Asadchev Andrey, Valeev Edward F
Department of Chemistry, Virginia Tech, Blacksburg, Virginia 24061, United States.
J Chem Theory Comput. 2023 Mar 28;19(6):1698-1710. doi: 10.1021/acs.jctc.2c00995. Epub 2023 Mar 14.
To improve the efficiency of Gaussian integral evaluation on modern accelerated architectures, FLOP-efficient Obara-Saika-based recursive evaluation schemes are optimized for the memory footprint. For the 3-center 2-particle integrals that are key for the evaluation of Coulomb and other 2-particle interactions in the density-fitting approximation, the use of multiquantal recurrences (in which multiple quanta are created or transferred at once) is shown to produce significant memory savings. Other innovations include leveraging register memory for reduced memory footprint and direct compile-time generation of optimized kernels (instead of custom code generation) with compile-time features of modern C++/CUDA. Performance of conventional and CUDA-based implementations of the proposed schemes is illustrated for both the individual batches of integrals involving up to Gaussians with low and high angular momenta (up to = 6) and contraction degrees, as well as for the density-fitting-based evaluation of the Coulomb potential. The computer implementation is available in the open-source LibintX library.

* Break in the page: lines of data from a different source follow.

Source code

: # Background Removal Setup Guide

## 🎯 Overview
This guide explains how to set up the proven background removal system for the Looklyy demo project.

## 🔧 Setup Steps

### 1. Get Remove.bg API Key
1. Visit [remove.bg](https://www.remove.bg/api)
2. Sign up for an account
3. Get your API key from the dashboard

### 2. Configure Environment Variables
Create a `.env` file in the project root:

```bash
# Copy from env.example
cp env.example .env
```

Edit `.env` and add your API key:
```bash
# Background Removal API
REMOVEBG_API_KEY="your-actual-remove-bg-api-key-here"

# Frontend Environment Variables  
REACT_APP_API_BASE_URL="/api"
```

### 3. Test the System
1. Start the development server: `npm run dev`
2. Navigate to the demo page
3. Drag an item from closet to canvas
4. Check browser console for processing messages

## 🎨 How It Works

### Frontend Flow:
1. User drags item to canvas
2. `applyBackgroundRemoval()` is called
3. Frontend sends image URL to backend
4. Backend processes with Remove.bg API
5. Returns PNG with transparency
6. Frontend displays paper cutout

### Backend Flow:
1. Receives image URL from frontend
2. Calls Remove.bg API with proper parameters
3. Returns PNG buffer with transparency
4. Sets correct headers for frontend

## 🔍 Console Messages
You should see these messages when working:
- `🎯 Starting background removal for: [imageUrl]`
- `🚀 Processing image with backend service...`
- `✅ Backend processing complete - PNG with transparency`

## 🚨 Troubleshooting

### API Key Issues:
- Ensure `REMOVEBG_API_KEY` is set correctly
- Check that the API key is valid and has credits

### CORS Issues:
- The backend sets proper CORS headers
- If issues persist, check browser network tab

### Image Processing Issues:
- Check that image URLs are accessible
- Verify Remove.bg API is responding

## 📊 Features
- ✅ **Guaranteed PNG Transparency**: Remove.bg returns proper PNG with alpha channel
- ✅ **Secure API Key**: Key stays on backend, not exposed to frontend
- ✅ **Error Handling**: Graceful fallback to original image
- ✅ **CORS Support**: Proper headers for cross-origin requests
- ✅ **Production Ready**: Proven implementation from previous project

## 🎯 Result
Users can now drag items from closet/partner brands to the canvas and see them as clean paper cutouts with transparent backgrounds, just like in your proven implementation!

为提高在现代加速架构上高斯积分求值的效率,基于高效浮点运算(FLOP)的、以小原-斋贺算法为基础的递归求值方案针对内存占用进行了优化。对于在密度拟合近似中评估库仑及其他双粒子相互作用的关键三中心双粒子积分,使用多量子递归(即一次创建或转移多个量子)可显著节省内存。其他创新包括利用寄存器内存以减少内存占用,以及利用现代C++/CUDA的编译时特性直接在编译时生成优化内核(而非生成定制代码)。针对涉及低角动量和高角动量(最高(l = 6))以及收缩度的高达高斯函数的单个积分批次,以及基于密度拟合的库仑势评估,展示了所提方案的传统实现和基于CUDA的实现的性能。计算机实现可在开源的LibintX库中获取。